Informing can aid reforming
Organ donation is one of the greatest gifts that anyone can give another individual, but most people live their lives without ever thinking about, talking about, or taking a decision about it.
If we are to translate the 84% of people who support organ donation into becoming actual donors we need to address this.
There are two options. Introducing a system of 'opt-out', or 'presumed consent', would see the Assembly effectively take that decision for people, without ever specifically asking for an individual's consent.
My belief is that individuals should take informed decisions about their organs when they die and, therefore, I prefer a method that would present people with a clear decision point and an opportunity to take that decision.
Concerns over consent cannot be ignored. The Public Health Agency report clearly demonstrates that less than 50% of people support 'opt-out' once they understand what the legislation means and this opposition is particularly acute amongst health care professionals working in trauma and closest to potential donor families.
What we don't want is families facing tremendously difficult decisions about their loved ones and not knowing what their wishes are.

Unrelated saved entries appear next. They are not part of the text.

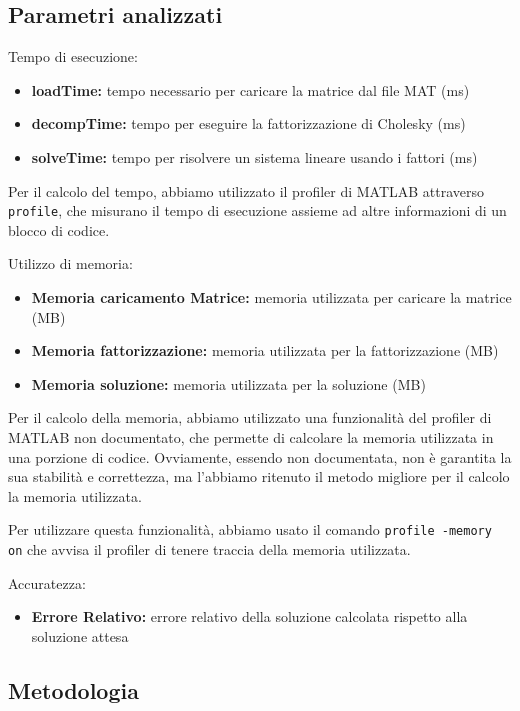 \subsection{Parametri analizzati}

Tempo di esecuzione:
\begin{itemize}
    \item \textbf{loadTime:} tempo necessario per caricare la matrice dal file MAT (ms)
    \item \textbf{decompTime:} tempo per eseguire la fattorizzazione di Cholesky (ms)
    \item \textbf{solveTime:} tempo per risolvere un sistema lineare usando i fattori (ms)
\end{itemize}

Per il calcolo del tempo, abbiamo utilizzato il profiler di MATLAB attraverso \texttt{profile},
che misurano il tempo di esecuzione assieme ad altre informazioni di un blocco di codice.

Utilizzo di memoria:
\begin{itemize}
    \item \textbf{Memoria caricamento Matrice:} memoria utilizzata per caricare la matrice (MB)
    \item \textbf{Memoria fattorizzazione:} memoria utilizzata per la fattorizzazione (MB)
    \item \textbf{Memoria soluzione:} memoria utilizzata per la soluzione (MB)
\end{itemize}

Per il calcolo della memoria, abbiamo utilizzato una funzionalità del profiler di MATLAB non documentato,
che permette di calcolare la memoria utilizzata in una porzione di codice. Ovviamente, essendo non documentata, non
è garantita la sua stabilità e correttezza, ma l'abbiamo ritenuto il metodo migliore per il calcolo la memoria
utilizzata.

Per utilizzare questa funzionalità, abbiamo usato il comando \texttt{profile -memory on} che avvisa il profiler di tenere traccia
della memoria utilizzata.

Accuratezza:
\begin{itemize}
    \item \textbf{Errore Relativo:} errore relativo della soluzione calcolata rispetto alla soluzione attesa
\end{itemize}

\subsection{Metodologia}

'Opt-out' hasn't worked in Sweden, Norway, Brazil, or Chile, for example, and advances in Spain are down to awareness and transplant co-ordinators in hospitals, rather than the piece of legislation passed in 1979 to move to a system of presumed consent, which has never been enacted.
Evidence suggests states with the highest levels of organ donation focus on two things: public awareness and specialised nurses and transplant co-ordinators in hospitals.
I believe that legislation for presumed consent is unnecessary and potentially counterproductive.
Let's, instead, build on the 82% increase in organ donation in Northern Ireland over the past five years by strengthening the 'opt-in' system, working together on a public awareness campaign and encouraging people to discuss the issue with their loved ones.